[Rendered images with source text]
-=-=-

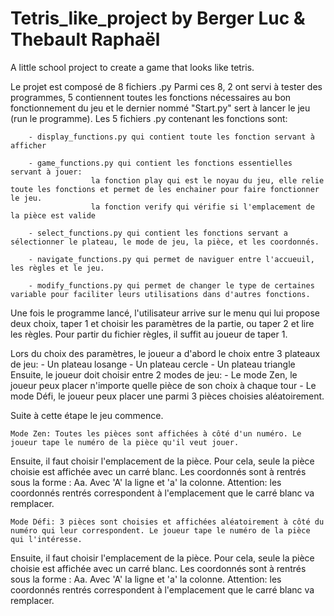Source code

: # Tetris_like_project by Berger Luc & Thebault Raphaël
A little school project to create a game that looks like tetris.

Le projet est composé de 8 fichiers  .py
Parmi ces 8, 2 ont servi à tester des programmes, 5 contiennent toutes les fonctions nécessaires au bon fonctionnement du jeu et 
le dernier nommé "Start.py" sert à lancer le jeu (run le programme).
Les 5 fichiers .py contenant les fonctions sont:

        - display_functions.py qui contient toute les fonction servant à afficher
	
        - game_functions.py qui contient les fonctions essentielles servant à jouer:
                      la fonction play qui est le noyau du jeu, elle relie toute les fonctions et permet de les enchainer pour faire fonctionner le jeu.
                      la fonction verify qui vérifie si l'emplacement de la pièce est valide
		      
        - select_functions.py qui contient les fonctions servant a sélectionner le plateau, le mode de jeu, la pièce, et les coordonnés.
	
        - navigate_functions.py qui permet de naviguer entre l'accueuil, les règles et le jeu.
	
        - modify_functions.py qui permet de changer le type de certaines variable pour faciliter leurs utilisations dans d'autres fonctions.

Une fois le programme lancé, l'utilisateur arrive sur le menu qui lui propose deux choix, taper 1 et choisir les paramètres de la partie, ou taper 2 et lire les règles.
Pour partir du fichier règles, il suffit au joueur de taper 1.

Lors du choix des paramètres,  le joueur a d'abord le choix entre 3 plateaux de jeu:
	- Un plateau losange 
	- Un plateau cercle
	- Un plateau triangle
Ensuite, le joueur doit choisir entre 2 modes de jeu:
	- Le mode Zen, le joueur peux placer n'importe quelle pièce de son choix à chaque tour
	- Le mode Défi, le joueur peux placer une parmi 3 pièces choisies aléatoirement.

Suite à cette étape le jeu commence.

	Mode Zen: Toutes les pièces sont affichées à côté d'un numéro. Le joueur tape le numéro de la pièce qu'il veut jouer. 
  Ensuite, il faut choisir l'emplacement de la pièce. Pour cela, seule la pièce choisie est affichée avec un carré blanc. 
  Les coordonnés sont à rentrés sous la forme : Aa. Avec 'A' la ligne et 'a' la colonne.
	Attention: les coordonnés rentrés correspondent à l'emplacement que le carré blanc va remplacer.

	Mode Défi: 3 pièces sont choisies et affichées aléatoirement à côté du numéro qui leur correspondent. Le joueur tape le numéro de la pièce qui l'intéresse. 
  Ensuite, il faut choisir l'emplacement de la pièce. Pour cela, seule la pièce choisie est affichée avec un carré blanc. 
  Les coordonnés sont à rentrés sous la forme : Aa. Avec 'A' la ligne et 'a' la colonne.
  Attention: les coordonnés rentrés correspondent à l'emplacement que le carré blanc va remplacer.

-=-=-

Your task:
Search the records for lines holding the word "aléatoirement", then copy each line you find.

Task output:
	- Le mode Défi, le joueur peux placer une parmi 3 pièces choisies aléatoirement.
	Mode Défi: 3 pièces sont choisies et affichées aléatoirement à côté du numéro qui leur correspondent. Le joueur tape le numéro de la pièce qui l'intéresse. 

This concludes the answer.